Ecosystem Expansion: Over time, InfiniteVibe could expand its capabilities and reach. The roadmap could include support for more content types (e.g. interactive media, VR/AR content generation given the 3D focus), and collaborations with other subnets. For example, integrating with a music-generation subnet to add AI-composed soundtracks to videos, or a translation subnet to auto-generate multilingual voiceovers for videos (so a single video can be output in many languages). These are logical extensions once the core pipeline is stable. Again, while not officially stated, this aligns with the general Bittensor vision of subnets complementing each other’s services.

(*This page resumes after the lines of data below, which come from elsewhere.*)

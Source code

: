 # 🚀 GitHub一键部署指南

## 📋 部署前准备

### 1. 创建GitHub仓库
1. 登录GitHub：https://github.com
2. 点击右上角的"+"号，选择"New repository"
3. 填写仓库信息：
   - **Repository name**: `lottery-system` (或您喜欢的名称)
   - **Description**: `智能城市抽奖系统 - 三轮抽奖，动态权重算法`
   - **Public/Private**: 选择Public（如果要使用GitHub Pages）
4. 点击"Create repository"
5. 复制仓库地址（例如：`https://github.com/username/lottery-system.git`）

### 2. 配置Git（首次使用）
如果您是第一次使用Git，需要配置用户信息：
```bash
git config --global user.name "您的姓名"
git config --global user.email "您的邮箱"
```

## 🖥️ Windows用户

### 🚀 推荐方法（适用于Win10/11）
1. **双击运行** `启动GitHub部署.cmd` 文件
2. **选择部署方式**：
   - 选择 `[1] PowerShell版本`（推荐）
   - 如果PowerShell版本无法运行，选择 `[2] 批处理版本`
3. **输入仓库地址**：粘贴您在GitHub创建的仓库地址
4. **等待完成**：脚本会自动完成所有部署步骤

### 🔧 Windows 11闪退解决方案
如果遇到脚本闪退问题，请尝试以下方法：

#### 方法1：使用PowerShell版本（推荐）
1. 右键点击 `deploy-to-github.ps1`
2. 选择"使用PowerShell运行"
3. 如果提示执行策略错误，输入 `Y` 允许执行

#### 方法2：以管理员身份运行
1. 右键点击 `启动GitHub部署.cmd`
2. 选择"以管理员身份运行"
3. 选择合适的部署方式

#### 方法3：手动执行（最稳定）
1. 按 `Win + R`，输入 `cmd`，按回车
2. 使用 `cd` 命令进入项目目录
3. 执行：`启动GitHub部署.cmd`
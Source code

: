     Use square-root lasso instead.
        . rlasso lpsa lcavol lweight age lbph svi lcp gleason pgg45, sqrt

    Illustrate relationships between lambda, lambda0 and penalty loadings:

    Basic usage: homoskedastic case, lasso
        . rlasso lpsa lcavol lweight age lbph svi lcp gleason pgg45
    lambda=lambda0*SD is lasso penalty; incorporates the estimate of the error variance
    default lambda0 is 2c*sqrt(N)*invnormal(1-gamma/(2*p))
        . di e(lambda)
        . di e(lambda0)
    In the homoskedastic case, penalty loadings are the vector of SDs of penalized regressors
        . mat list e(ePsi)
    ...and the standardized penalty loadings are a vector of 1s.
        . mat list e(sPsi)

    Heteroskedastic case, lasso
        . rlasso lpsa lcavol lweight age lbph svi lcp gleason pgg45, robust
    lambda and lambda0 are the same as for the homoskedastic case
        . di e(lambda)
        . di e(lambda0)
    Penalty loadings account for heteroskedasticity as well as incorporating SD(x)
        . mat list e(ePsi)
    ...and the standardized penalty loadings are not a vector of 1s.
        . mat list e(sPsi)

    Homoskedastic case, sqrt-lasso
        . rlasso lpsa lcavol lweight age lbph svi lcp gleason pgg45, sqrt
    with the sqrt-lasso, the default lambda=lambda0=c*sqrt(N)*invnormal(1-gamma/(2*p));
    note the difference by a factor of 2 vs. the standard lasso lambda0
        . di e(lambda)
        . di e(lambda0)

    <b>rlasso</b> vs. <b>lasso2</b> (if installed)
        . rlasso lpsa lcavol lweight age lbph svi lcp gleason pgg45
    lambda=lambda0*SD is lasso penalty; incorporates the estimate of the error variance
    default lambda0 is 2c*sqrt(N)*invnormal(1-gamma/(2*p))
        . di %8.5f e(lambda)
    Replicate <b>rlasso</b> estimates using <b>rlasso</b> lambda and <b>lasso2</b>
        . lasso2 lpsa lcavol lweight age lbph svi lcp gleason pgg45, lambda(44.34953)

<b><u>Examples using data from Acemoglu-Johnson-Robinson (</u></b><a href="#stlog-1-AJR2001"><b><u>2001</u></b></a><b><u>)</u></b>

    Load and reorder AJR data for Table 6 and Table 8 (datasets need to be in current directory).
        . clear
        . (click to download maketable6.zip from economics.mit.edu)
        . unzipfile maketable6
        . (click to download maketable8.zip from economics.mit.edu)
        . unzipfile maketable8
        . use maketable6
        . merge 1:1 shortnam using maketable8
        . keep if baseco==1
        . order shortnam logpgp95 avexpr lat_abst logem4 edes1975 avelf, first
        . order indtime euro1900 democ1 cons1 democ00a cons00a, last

Community and Improvement: The team will likely outline phases for community engagement, such as bug bounties, miner workshops, or creative contests to improve the AI models. Since InfiniteVibe relies on attracting top AI creatives, part of the roadmap is community-building. This could mean publishing documentation for miners (how to set up a node that can run heavy video models), open-sourcing parts of the code to let others contribute models or pipelines, and maybe governance proposals on how to evolve the subnet. As of now, because the project’s information release is minimal, the community involvement seems limited – but as it matures, we anticipate a push towards open development once any proprietary competitive edge (perhaps certain model weights or techniques) is established.

Current Status (Mid-2025): InfiniteVibe appears to be in an early-stage holding pattern. The website is live with impressive promises and marketing language, and the subnet is registered on the Bittensor network, but there’s scant evidence of a large active user base or frequent updates. Observers have noted that the project has a “profound lack of accessible information” and no active social media presence, which could indicate the project is either undergoing quiet development or has hit roadblocks. No official roadmap timelines or milestones have been published publicly. In absence of that, one must rely on the broad intent: the next major milestone would be a functional launch where outside users can get real value (AI-generated videos) from the subnet. Until that happens, InfiniteVibe remains a promising concept showcased by a few demo videos and descriptions. If InfiniteVibe succeeds in its roadmap, it could pioneer decentralized AI filmmaking – imagine a “Netflix of AI-generated films” built on blockchain, where content is created on the fly by a global network of AI nodes. That vision is what InfiniteVibe represents. For now, however, the project’s roadmap progression is cautious. We explicitly did not find any concrete dates (no known testnet or mainnet launch beyond what’s already running, and no dates for when live streaming features will be ready). Prospective miners or users are advised to keep an eye on official channels (the website, any announcements on Bittensor forums or Discord) for news, since any roadmap updates would likely be posted there when the team is ready.